Exercise requirements :: All lines of the records below that contain the word "Estradas" must be listed.

[Stored dataset items]
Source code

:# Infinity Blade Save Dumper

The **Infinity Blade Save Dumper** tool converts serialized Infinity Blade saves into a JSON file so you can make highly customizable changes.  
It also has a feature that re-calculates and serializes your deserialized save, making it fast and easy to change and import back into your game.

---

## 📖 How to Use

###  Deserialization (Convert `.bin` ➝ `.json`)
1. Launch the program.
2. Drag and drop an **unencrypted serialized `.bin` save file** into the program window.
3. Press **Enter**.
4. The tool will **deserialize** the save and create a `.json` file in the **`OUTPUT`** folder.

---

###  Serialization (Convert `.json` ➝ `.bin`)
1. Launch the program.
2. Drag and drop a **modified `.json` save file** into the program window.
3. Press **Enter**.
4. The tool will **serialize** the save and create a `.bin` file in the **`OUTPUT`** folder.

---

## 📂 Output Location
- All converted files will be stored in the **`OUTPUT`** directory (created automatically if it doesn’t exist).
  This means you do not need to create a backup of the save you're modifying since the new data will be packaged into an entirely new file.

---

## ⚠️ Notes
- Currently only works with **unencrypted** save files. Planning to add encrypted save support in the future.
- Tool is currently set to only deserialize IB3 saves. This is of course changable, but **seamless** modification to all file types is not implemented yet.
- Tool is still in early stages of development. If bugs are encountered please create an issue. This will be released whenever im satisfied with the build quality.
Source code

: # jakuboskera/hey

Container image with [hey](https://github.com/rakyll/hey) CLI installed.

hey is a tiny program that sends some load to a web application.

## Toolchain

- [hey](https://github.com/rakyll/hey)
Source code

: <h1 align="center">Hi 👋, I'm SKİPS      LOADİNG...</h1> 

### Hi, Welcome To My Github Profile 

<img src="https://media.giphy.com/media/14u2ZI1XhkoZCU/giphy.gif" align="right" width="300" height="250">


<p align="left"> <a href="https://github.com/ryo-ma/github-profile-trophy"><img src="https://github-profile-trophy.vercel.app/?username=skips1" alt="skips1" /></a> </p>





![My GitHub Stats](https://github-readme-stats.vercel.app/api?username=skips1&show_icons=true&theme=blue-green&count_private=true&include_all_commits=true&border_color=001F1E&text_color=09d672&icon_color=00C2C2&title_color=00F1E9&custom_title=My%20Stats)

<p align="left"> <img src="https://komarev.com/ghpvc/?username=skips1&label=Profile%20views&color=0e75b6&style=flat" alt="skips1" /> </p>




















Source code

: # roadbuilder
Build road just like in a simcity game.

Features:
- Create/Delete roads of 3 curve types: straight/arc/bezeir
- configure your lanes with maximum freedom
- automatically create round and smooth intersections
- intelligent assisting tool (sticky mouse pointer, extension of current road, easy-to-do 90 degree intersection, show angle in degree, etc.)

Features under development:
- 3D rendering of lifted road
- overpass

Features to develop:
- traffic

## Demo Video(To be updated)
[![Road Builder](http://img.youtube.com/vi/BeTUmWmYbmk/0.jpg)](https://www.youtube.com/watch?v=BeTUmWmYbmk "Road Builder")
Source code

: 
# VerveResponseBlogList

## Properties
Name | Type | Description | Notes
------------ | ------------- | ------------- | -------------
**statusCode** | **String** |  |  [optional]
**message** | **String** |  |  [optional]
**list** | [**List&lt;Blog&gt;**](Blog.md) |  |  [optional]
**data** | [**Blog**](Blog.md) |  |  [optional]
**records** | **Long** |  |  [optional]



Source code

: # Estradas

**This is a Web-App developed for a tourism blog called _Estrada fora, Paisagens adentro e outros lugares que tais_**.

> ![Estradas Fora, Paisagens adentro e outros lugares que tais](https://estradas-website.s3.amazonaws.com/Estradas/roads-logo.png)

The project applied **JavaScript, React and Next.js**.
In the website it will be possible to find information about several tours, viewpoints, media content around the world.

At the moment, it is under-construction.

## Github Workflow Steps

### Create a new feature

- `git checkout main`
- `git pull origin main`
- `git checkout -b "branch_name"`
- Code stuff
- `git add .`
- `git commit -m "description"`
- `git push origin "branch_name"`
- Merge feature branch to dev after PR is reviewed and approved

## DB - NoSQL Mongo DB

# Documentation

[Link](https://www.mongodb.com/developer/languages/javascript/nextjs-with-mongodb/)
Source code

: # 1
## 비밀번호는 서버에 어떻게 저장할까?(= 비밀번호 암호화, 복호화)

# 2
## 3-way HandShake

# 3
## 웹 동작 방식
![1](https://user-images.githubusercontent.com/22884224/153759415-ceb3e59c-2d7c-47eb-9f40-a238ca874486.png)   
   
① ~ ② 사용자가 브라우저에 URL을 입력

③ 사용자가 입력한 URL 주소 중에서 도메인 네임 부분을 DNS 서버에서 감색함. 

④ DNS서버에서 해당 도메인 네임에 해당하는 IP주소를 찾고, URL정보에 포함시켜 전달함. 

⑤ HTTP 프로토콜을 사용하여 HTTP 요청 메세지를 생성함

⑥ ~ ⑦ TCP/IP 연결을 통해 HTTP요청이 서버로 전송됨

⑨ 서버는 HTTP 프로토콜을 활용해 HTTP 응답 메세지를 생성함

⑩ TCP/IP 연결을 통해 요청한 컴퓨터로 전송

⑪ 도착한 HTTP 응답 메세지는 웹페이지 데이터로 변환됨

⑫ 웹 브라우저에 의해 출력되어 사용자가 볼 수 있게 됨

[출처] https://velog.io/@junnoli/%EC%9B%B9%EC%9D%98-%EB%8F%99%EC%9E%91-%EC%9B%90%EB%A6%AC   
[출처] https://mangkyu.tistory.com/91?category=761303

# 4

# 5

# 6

Reply to the task ::
: # Estradas
> ![Estradas Fora, Paisagens adentro e outros lugares que tais](https://estradas-website.s3.amazonaws.com/Estradas/roads-logo.png)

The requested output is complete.